The plague's bacterial agent (pictured here) is one subject of ARUP medical director Mark Fisher's five-year National Institutes of Health grant. So is something more contemporary.


          The plague—that Black Death and bacterial lurker of the Middle Ages and certain parts of the southwestern United States and Africa—provides a subject for Mark Fisher’s current National Institutes of Health (NIH) grant-funded project. That and the role of antimicrobial resistance in the disease’s transmission.

          Fisher will research certain genetic mutants of the bacterial agent (Yersinia pestis, or Y. pestis) that causes the plague. These mutations are susceptible to some antimicrobial peptides (compounds consisting of two or more amino acids linked in a chain), and are also unable to maintain an infection in a flea.

“We’re nearly finished with a comprehensive mutant library to look for new mechanisms of antimicrobial resistance…the mutants identified should help us understand more about how this relationship works.”

Mark Fisher, PhD
Medical Director, Bacteriology and Special Microbiology labs.
 

          Fisher, PhD, an ARUP medical director in the Bacteriology and Special Microbiology labs, and an associate professor of pathology at the University of Utah, will continue to lead the $1.9 million study for the next four years. Here, he tells us more about that work.

  1. Government funding fell below 50 percent of all scientific research funding starting in 2013, according to figures from the National Science Foundation, and is thought to be much lower than that by many scientists, so it’s especially impressive when a grant application is funded. How did you react when you received the grant?

    It’s a substantial award with five years of funding, which is by no means guaranteed when you apply. The success rate is abysmally low, as you said, so anyone who gets it is excited. When you get a grant like this you have to step up and do the work you proposed—so that’s a nice impetus to do interesting research.

  2. What are your hopes for the study?

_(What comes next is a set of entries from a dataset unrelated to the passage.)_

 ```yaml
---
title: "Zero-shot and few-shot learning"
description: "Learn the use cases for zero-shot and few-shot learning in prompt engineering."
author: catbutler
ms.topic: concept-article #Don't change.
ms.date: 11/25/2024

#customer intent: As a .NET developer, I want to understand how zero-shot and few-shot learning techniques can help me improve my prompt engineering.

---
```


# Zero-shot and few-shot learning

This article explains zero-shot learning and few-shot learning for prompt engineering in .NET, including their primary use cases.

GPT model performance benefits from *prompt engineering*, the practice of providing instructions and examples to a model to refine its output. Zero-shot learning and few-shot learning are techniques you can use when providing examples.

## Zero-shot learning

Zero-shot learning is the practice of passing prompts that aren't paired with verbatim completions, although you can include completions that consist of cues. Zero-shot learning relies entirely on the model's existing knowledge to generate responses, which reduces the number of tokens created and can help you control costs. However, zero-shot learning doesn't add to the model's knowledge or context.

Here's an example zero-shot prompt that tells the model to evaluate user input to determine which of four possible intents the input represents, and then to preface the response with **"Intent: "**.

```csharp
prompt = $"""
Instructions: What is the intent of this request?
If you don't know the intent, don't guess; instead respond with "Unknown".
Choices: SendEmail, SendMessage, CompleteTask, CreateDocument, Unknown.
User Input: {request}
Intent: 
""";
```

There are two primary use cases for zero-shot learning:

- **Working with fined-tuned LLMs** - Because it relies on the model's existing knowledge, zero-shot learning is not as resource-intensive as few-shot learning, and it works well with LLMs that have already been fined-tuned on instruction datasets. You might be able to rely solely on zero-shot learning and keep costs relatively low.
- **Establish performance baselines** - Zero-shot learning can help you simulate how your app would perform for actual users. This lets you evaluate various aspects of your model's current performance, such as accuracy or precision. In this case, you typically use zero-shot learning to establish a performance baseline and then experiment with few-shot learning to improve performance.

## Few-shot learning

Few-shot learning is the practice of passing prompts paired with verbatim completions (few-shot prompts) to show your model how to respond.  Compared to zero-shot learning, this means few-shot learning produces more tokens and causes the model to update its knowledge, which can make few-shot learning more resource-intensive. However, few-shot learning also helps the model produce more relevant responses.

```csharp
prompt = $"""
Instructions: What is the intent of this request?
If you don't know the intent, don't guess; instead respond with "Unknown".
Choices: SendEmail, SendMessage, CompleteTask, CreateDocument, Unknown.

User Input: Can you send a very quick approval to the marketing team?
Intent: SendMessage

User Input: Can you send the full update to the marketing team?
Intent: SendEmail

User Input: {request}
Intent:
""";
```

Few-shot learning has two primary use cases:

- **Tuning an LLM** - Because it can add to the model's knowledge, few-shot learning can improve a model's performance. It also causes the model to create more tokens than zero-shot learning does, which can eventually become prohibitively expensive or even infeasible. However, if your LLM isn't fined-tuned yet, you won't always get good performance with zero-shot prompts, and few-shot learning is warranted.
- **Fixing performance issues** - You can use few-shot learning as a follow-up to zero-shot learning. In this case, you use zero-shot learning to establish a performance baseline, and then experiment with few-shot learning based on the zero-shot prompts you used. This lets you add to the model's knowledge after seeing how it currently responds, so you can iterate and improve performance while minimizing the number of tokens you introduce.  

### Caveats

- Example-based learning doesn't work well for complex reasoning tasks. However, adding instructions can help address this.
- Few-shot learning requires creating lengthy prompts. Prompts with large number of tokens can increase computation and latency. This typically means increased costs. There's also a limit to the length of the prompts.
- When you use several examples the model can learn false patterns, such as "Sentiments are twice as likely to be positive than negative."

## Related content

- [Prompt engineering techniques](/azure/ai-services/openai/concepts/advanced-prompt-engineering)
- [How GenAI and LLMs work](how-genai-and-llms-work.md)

We hope to come away with a better understanding of what role innate antimicrobial resistance plays in both the biology and the transmission of Y. pestis. It would be nice if the lessons learned applied to other organisms that may have acquired or innate resistance, particularly against clinically available antibiotics. We’d certainly like this to help lead to strategies to avoid or overcome antibiotic resistance.

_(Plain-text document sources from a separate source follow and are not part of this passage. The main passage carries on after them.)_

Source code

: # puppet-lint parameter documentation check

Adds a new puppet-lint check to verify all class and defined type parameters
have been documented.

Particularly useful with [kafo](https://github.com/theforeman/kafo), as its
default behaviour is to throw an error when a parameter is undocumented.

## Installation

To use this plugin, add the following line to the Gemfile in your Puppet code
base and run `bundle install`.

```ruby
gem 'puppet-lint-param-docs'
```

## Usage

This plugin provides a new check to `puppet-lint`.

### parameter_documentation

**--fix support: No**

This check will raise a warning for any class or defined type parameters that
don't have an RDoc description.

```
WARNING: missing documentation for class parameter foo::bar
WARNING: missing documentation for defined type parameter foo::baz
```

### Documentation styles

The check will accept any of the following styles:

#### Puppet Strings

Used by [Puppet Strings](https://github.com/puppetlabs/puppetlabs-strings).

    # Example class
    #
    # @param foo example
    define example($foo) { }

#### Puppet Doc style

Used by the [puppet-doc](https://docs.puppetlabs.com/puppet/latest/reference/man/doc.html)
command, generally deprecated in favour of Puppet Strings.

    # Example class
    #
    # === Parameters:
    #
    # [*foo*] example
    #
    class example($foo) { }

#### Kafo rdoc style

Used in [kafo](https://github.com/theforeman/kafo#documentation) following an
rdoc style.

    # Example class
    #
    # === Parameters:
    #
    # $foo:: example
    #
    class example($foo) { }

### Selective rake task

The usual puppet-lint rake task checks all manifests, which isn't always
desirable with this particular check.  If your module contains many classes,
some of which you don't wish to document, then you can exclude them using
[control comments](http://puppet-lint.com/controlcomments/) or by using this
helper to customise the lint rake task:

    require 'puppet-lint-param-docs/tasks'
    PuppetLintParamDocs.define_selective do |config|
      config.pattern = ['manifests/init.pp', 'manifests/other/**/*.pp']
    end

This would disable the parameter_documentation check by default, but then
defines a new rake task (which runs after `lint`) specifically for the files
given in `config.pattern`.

    Mark Fisher, medical director, Bacteriology and Special Microbiology.
    ARUP medical director Mark Fisher, PhD, is studying antimicrobial resistance's relationship to the bacterial agent of the plague on a National Institutes of Health grant.
  3. Can you tell me a little about the application process for the grant? My postdoc and I used the results and mutants from a career-development grant I received several years ago, combined it with relevant background, and developed the current proposal. We shared findings from current literature and included current clinical problems that we see all the time in antimicrobial resistance in other organisms, and we added in preliminary data showing a correlation between antimicrobial resistance and survival in the flea, as the basis for our proposal. The goal with any application is to design experiments to answer the major questions, and make sure those will be done in a rigorous way that provides meaningful results. Then you hope the reviewers appreciate the importance.

  4. Do you have suggestions for others applying for research grants?

    I don’t know that I have any recommendations for anybody. I submitted two additional grant proposals before I knew this one was funded, but neither of those received funding. So I certainly don’t have the magic touch. There is a recent emphasis on antimicrobial- resistance research at the NIH, so I think it was a good time to propose something of this kind.

  5. Anything you can say about what you’ve learned so far?

    We are currently building the tools necessary to answer the bigger questions proposed in the grant. In the next several months, we should have most of those tools built and can start answering more questions. We’re nearly finished with a comprehensive mutant library we can use to look for new mechanisms of antimicrobial resistance. This is one of the main tools; we plan to use it for a number of approaches to find the role antimicrobial resistance plays in plague transmission, but also in the biology of Y. pestis. The mutants identified should help us understand more about how this relationship works.